_PROBLEM TO SOLVE_
What is needed is an exact transcription of the line with "distribution, the KL-divergence is \(0\)." and all the lines that follow it in the entries below; add nothing else.

_EXERCISE DATA_
━━━

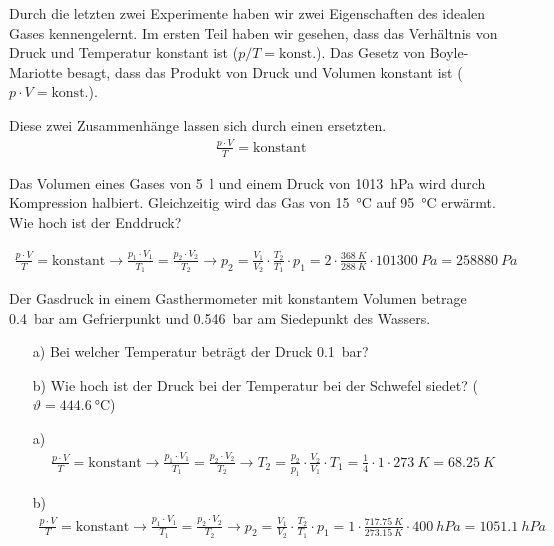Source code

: Durch die letzten zwei Experimente haben wir zwei Eigenschaften des idealen Gases kennengelernt.
Im ersten Teil haben wir gesehen, dass das Verhältnis von Druck und Temperatur konstant ist ($p/T =\text{konst.}$).
Das Gesetz von Boyle-Mariotte besagt, dass das Produkt von Druck und Volumen konstant ist ($p\cdot V =\text{konst.}$).

Diese zwei Zusammenhänge lassen sich durch einen ersetzten.
\begin{eqnarray*}
	\frac{p\cdot V}{T} = \text{konstant}
\end{eqnarray*}

\begin{aufgabe}
	Das Volumen eines Gases von \SI{5}{l} und einem Druck von \SI{1013}{hPa} wird durch Kompression halbiert. 
	Gleichzeitig wird das Gas von \SI{15}{\celsius} auf \SI{95}{\celsius} erwärmt. 
	Wie hoch ist der Enddruck?
	\begin{loesung}
		\begin{eqnarray*}
			\frac{p\cdot V}{T}=\text{konstant}\to \frac{p_1\cdot V_1}{T_1}=\frac{p_2\cdot V_2}{T_2}\to p_2 =\frac{V_1}{V_2}\cdot\frac{T_2}{T_1}\cdot p_1=\num{2}\cdot\frac{\SI{368}{K}}{\SI{288}{K}}\cdot\SI{101300}{Pa}=\SI{258880}{Pa}
		\end{eqnarray*}
	\end{loesung}
\end{aufgabe}

\begin{aufgabe}
	Der Gasdruck in einem Gasthermometer mit konstantem Volumen betrage \SI{0.4}{bar} am Gefrierpunkt
	und \SI{0.546}{bar} am Siedepunkt des Wassers.
	\begin{itemize}
		\item [a)] Bei welcher Temperatur beträgt der Druck \SI{0.1}{bar}?
		\item [b)] Wie hoch ist der Druck bei der Temperatur bei der Schwefel siedet? ($\vartheta=\SI{444.6}{\celsius}$)
	\end{itemize}
	\begin{loesung}
		\begin{itemize}
			\item [a)]
				\begin{eqnarray*}
					\frac{p\cdot V}{T}=\text{konstant}\to\frac{p_1\cdot V_1}{T_1}=\frac{p_2\cdot V_2}{T_2}\to T_2=\frac{p_2}{p_1}\cdot\frac{V_2}{V_1}\cdot T_1 =\frac{1}{4}\cdot 1\cdot \SI{273}{K}=\SI{68.25}{K} 
				\end{eqnarray*}
			\item[b)]
				\begin{eqnarray*}
					\frac{p\cdot V}{T}=\text{konstant}\to\frac{p_1\cdot V_1}{T_1}=\frac{p_2\cdot V_2}{T_2}\to p_2=\frac{V_1}{V_2}\cdot\frac{T_2}{T_1}\cdot p_1=1\cdot\frac{\SI{717.75}{K}}{\SI{273.15}{K}}\cdot\SI{400}{hPa}=\SI{1051.1}{hPa} 
				\end{eqnarray*}
		\end{itemize}
	\end{loesung}
\end{aufgabe}

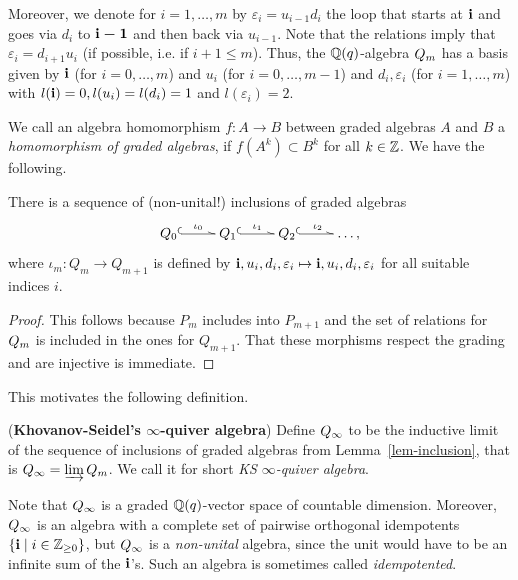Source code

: Moreover, we denote for $i=1,\dots,m$ by $\varepsilon_i=u_{i-1}d_i$ 
the loop that starts at $\boldsymbol{\mathrm{i}}$ and goes via $d_i$ to $\boldsymbol{\mathrm{i}-1}$ 
and then back via $u_{i-1}$. Note that the relations imply 
that $\varepsilon_i=d_{i+1}u_i$ (if possible, i.e. if $i+1\leq m$). 
Thus, the $\mathbb{Q}(q)$-algebra $Q_{m}$ has a basis given by $\boldsymbol{\mathrm{i}}$ 
(for $i=0,\dots,m$) and $u_i$ (for $i=0,\dots,m-1$) and 
$d_i, \varepsilon_i$ (for $i=1,\dots,m$) with $l(\boldsymbol{\mathrm{i}})=0,l(u_i)=l(d_i)=1$ and $l(\varepsilon_i)=2$.


We call an algebra homomorphism $f\colon A\to B$ between 
graded algebras $A$ and $B$ a 
\textit{homomorphism of graded algebras}, if $f(A^k)\subset B^k$ for all $k\in\mathbb{Z}$.
We have the following.

\begin{lem}\label{lem-inclusion}
There is a sequence of (non-unital!) inclusions of graded algebras
\[
\xymatrix{
  Q_0 \ar@^{(->}[r]^{\iota_0} &  Q_1  \ar@^{(->}[r]^{\iota_1}  & Q_2  \ar@^{(->}[r]^{\iota_2} & \dots,
}
\]
where $\iota_m\colon Q_m\to Q_{m+1}$ is defined by $\boldsymbol{\mathrm{i}},u_i,d_i,\varepsilon_i\mapsto \boldsymbol{\mathrm{i}},u_i,d_i,\varepsilon_i$ for all suitable indices $i$.\makeqed
\end{lem}



\begin{proof}
This follows because $P_m$ includes 
into $P_{m+1}$ and the set of relations for 
$Q_{m}$ is included in the ones for $Q_{m+1}$. 
That these morphisms respect the grading and are injective is immediate.
\end{proof}




This motivates the following definition.
\begin{defn}\label{def-ksquiver2}(\textbf{Khovanov-Seidel's $\infty$-quiver algebra})
Define $Q_{\infty}$ to be the inductive limit 
of the sequence of inclusions of graded 
algebras from Lemma~\ref{lem-inclusion}, that is $Q_{\infty}=\varinjlim Q_{m}$. 
We call it for short 
\textit{KS} $\infty$\textit{-quiver algebra}.
\end{defn}



Note that $Q_{\infty}$ is a graded $\mathbb{Q}(q)$-vector 
space of countable dimension. Moreover, 
$Q_{\infty}$ is an algebra with a 
complete set of pairwise orthogonal 
idempotents $\{\boldsymbol{\mathrm{i}}\mid i\in\mathbb{Z}_{\geq 0}\}$, 
but $Q_{\infty}$ is a \textit{non-unital} algebra, 
since the unit would have to be an infinite sum of the $\boldsymbol{\mathrm{i}}$'s. Such 
an algebra is sometimes called \textit{idempotented}.


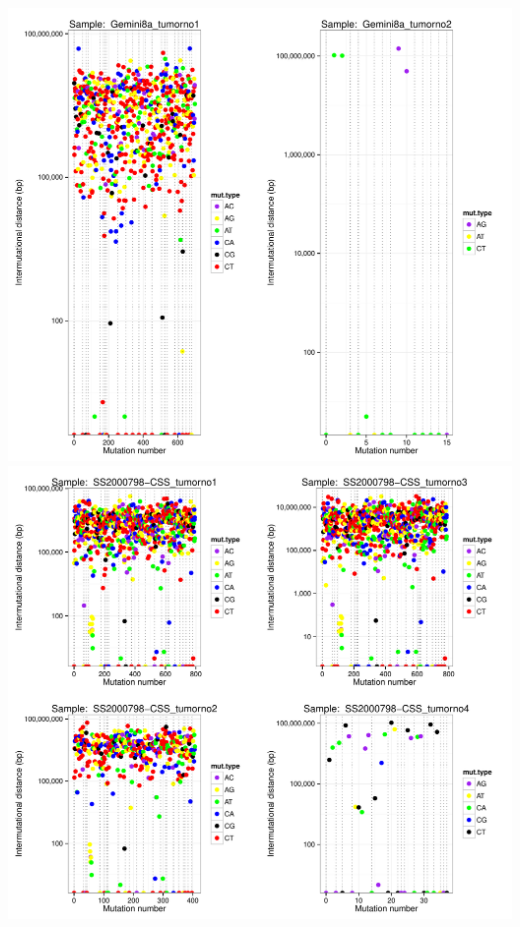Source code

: \documentclass[a4paper,11pt]{article}
\begin{document}
\includegraphics{CLLpilot_rainfallplots_pub-006}
\\
\includegraphics{CLLpilot_rainfallplots_pub-007}
\\
\end{document}
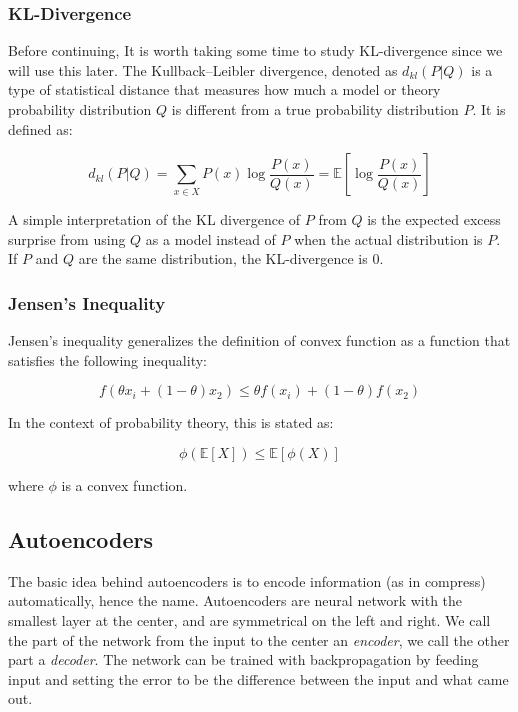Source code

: \documentclass[11pt]{article}
\begin{document}
\subsubsection{KL-Divergence}\label{kl-divergence}

Before continuing, It is worth taking some time to study KL-divergence
since we will use this later. The Kullback--Leibler divergence, denoted
as \(d_{kl}(P|Q)\) is a type of statistical distance that measures how
much a model or theory probability distribution \(Q\) is different from
a true probability distribution \(P\). It is defined as:

\[d_{kl}(P|Q)=\sum_{x\in X}P(x)\log \frac{P(x)}{Q(x)}=\mathbb{E}[\log \frac{P(x)}{Q(x)}]\]

A simple interpretation of the KL divergence of \(P\) from \(Q\) is the
expected excess surprise from using \(Q\) as a model instead of \(P\)
when the actual distribution is \(P\). If \(P\) and \(Q\) are the same
distribution, the KL-divergence is \(0\).

\subsubsection{Jensen's Inequality}\label{jensens-inequality}

Jensen's inequality generalizes the definition of convex function as a
function that satisfies the following inequality:

\[f(\theta x_i + (1-\theta)x_2) \le \theta f(x_i)+(1-\theta)f(x_2)\]

In the context of probability theory, this is stated as:

\[\phi(\mathbb{E}[X])\le \mathbb{E}[\phi(X)]\]

where \(\phi\) is a convex function.

\subsection{Autoencoders}\label{autoencoders}

The basic idea behind autoencoders is to encode information (as in
compress) automatically, hence the name. Autoencoders are neural network
with the smallest layer at the center, and are symmetrical on the left
and right. We call the part of the network from the input to the center
an \emph{encoder}, we call the other part a \emph{decoder}. The network
can be trained with backpropagation by feeding input and setting the
error to be the difference between the input and what came out.
\end{document}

━━━

_TASK RESPONSE_
distribution, the KL-divergence is \(0\).

\subsubsection{Jensen's Inequality}\label{jensens-inequality}

Jensen's inequality generalizes the definition of convex function as a
function that satisfies the following inequality:

\[f(\theta x_i + (1-\theta)x_2) \le \theta f(x_i)+(1-\theta)f(x_2)\]

In the context of probability theory, this is stated as:

\[\phi(\mathbb{E}[X])\le \mathbb{E}[\phi(X)]\]

where \(\phi\) is a convex function.

\subsection{Autoencoders}\label{autoencoders}

The basic idea behind autoencoders is to encode information (as in
compress) automatically, hence the name. Autoencoders are neural network
with the smallest layer at the center, and are symmetrical on the left
and right. We call the part of the network from the input to the center
an \emph{encoder}, we call the other part a \emph{decoder}. The network
can be trained with backpropagation by feeding input and setting the
error to be the difference between the input and what came out.
\end{document}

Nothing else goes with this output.